Blouin Division is pleased to present A Mountain and a Forest, a solo exhibition by Canadian artist Sarah Anne Johnson. Originally presented at Stephen Bulger Gallery in Toronto, the exhibition is expanded here with new works shown for the first time.

 

The exhibition builds on concerns developed in Johnson’s ongoing Woodland series, presented here in 2021. In this body of work, the photographic medium is treated as a provisional structure rather than a fixed record. For the artist, the documentation of forested environments becomes the basis for material and digital intervention, through which the image is reworked into a more subjective register, one that aligns representation with lived perception rather than objective description.

 

A Mountain and a Forest is composed of two series, each offering a distinct yet complementary approach to landscape. Occupying the main space, Cedar Forest deploys images of trees across the gallery walls. Working directly on photographic prints, Johnson intervenes on their surfaces through painting, pigment, and other materials, building each image in successive layers. These gestures move the works beyond documentation into constructed surfaces where photographic image and painterly intervention coexist. The forest is approached as a site of layered perception rather than depiction, where depth, luminosity, and spatial coherence are continually shifting, and images remain in flux between observation and fabrication.

 

In a more intimate room at the back of the gallery, Mountain is presented in dialogue with a mural painted by the artist, echoing the landscapes depicted in the works and extending them into the architectural space.
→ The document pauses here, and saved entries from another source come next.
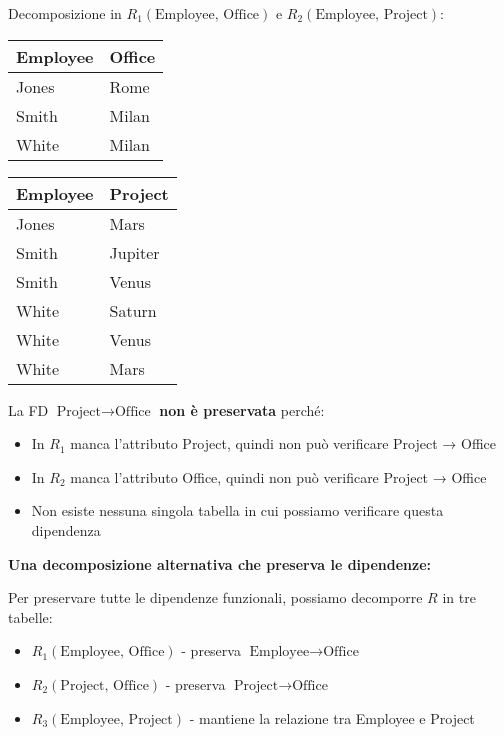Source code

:	\noindent Decomposizione in $R_1(\text{Employee, Office})$ e $R_2(\text{Employee, Project})$:
	\begin{center}
	\begin{tabular}{|l|l|}
		\hline
		\textbf{Employee} & \textbf{Office} \\ \hline
		Jones & Rome \\ \hline
		Smith & Milan \\ \hline
		White & Milan \\ \hline
	\end{tabular}
	\quad
	\begin{tabular}{|l|l|}
		\hline
		\textbf{Employee} & \textbf{Project} \\ \hline
		Jones & Mars \\ \hline
		Smith & Jupiter \\ \hline
		Smith & Venus \\ \hline
		White & Saturn \\ \hline
		White & Venus \\ \hline
		White & Mars \\ \hline
	\end{tabular}
	\end{center}

	\noindent La FD $\text{Project} \rightarrow \text{Office}$ \textbf{non è preservata} perché:
	\begin{itemize}
		\item In $R_1$ manca l'attributo Project, quindi non può verificare Project → Office
		\item In $R_2$ manca l'attributo Office, quindi non può verificare Project → Office
		\item Non esiste nessuna singola tabella in cui possiamo verificare questa dipendenza
	\end{itemize}
	
	\noindent \textbf{Una decomposizione alternativa che preserva le dipendenze:}
	
	Per preservare tutte le dipendenze funzionali, possiamo decomporre $R$ in tre tabelle:
	\begin{itemize}
		\item $R_1(\text{Employee, Office})$ - preserva $\text{Employee} \rightarrow \text{Office}$
		\item $R_2(\text{Project, Office})$ - preserva $\text{Project} \rightarrow \text{Office}$
		\item $R_3(\text{Employee, Project})$ - mantiene la relazione tra Employee e Project
	\end{itemize}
The series draws from a horseback journey through Jasper National Park, where experience unfolds in discontinuous moments rather than sustained narrative. These fragments are emphasized through framing and surface treatment, which underline their constructed nature, held between image and object.

 

Johnson’s works draw on ecological research on plant communication, Indigenous understandings of land, and the historical association between trees and sacred architecture. These references sit alongside her ongoing engagement with landscape as shaped through perception, material intervention, and lived experience rather than fixed representation. Image-making becomes a space where documentation and transformation coexist, and where environments are continually reworked through acts of seeing and making.